Brief:
Reproduce the section of the listing that begins at the line containing "- Podcasts (synced from Garmin Connect)" and finishes at the line containing "- Points of". Include both end lines and nothing beyond them.

- - - - -

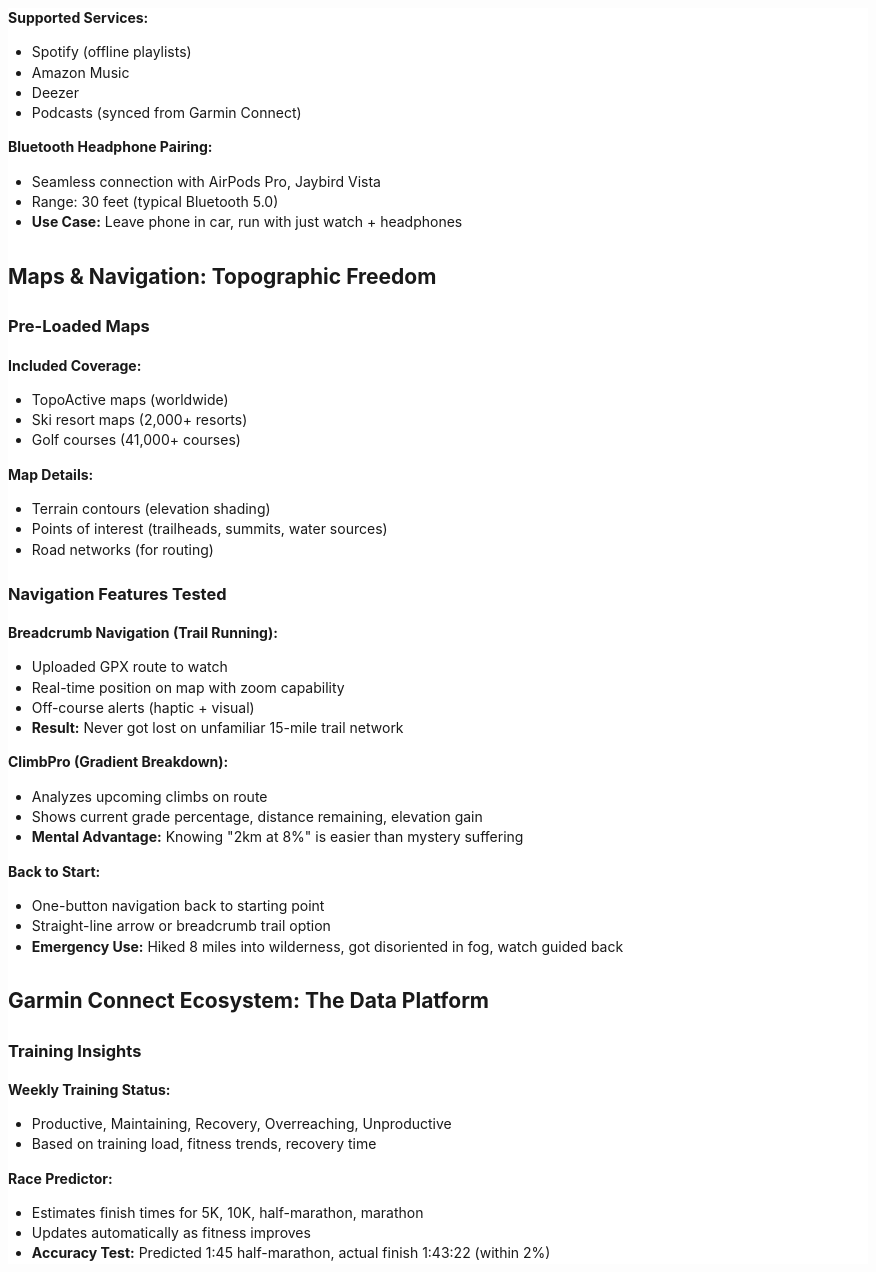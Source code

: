 **Supported Services:**
- Spotify (offline playlists)
- Amazon Music
- Deezer
- Podcasts (synced from Garmin Connect)

**Bluetooth Headphone Pairing:**
- Seamless connection with AirPods Pro, Jaybird Vista
- Range: 30 feet (typical Bluetooth 5.0)
- **Use Case:** Leave phone in car, run with just watch + headphones

## Maps & Navigation: Topographic Freedom

### Pre-Loaded Maps

**Included Coverage:**
- TopoActive maps (worldwide)
- Ski resort maps (2,000+ resorts)
- Golf courses (41,000+ courses)

**Map Details:**
- Terrain contours (elevation shading)
- Points of interest (trailheads, summits, water sources)
- Road networks (for routing)

### Navigation Features Tested

**Breadcrumb Navigation (Trail Running):**
- Uploaded GPX route to watch
- Real-time position on map with zoom capability
- Off-course alerts (haptic + visual)
- **Result:** Never got lost on unfamiliar 15-mile trail network

**ClimbPro (Gradient Breakdown):**
- Analyzes upcoming climbs on route
- Shows current grade percentage, distance remaining, elevation gain
- **Mental Advantage:** Knowing "2km at 8%" is easier than mystery suffering

**Back to Start:**
- One-button navigation back to starting point
- Straight-line arrow or breadcrumb trail option
- **Emergency Use:** Hiked 8 miles into wilderness, got disoriented in fog, watch guided back

## Garmin Connect Ecosystem: The Data Platform

### Training Insights

**Weekly Training Status:**
- Productive, Maintaining, Recovery, Overreaching, Unproductive
- Based on training load, fitness trends, recovery time

**Race Predictor:**
- Estimates finish times for 5K, 10K, half-marathon, marathon
- Updates automatically as fitness improves
- **Accuracy Test:** Predicted 1:45 half-marathon, actual finish 1:43:22 (within 2%)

- - - - -

Result of this exercise:
- Podcasts (synced from Garmin Connect)

**Bluetooth Headphone Pairing:**
- Seamless connection with AirPods Pro, Jaybird Vista
- Range: 30 feet (typical Bluetooth 5.0)
- **Use Case:** Leave phone in car, run with just watch + headphones

## Maps & Navigation: Topographic Freedom

### Pre-Loaded Maps

**Included Coverage:**
- TopoActive maps (worldwide)
- Ski resort maps (2,000+ resorts)
- Golf courses (41,000+ courses)

**Map Details:**
- Terrain contours (elevation shading)
- Points of interest (trailheads, summits, water sources)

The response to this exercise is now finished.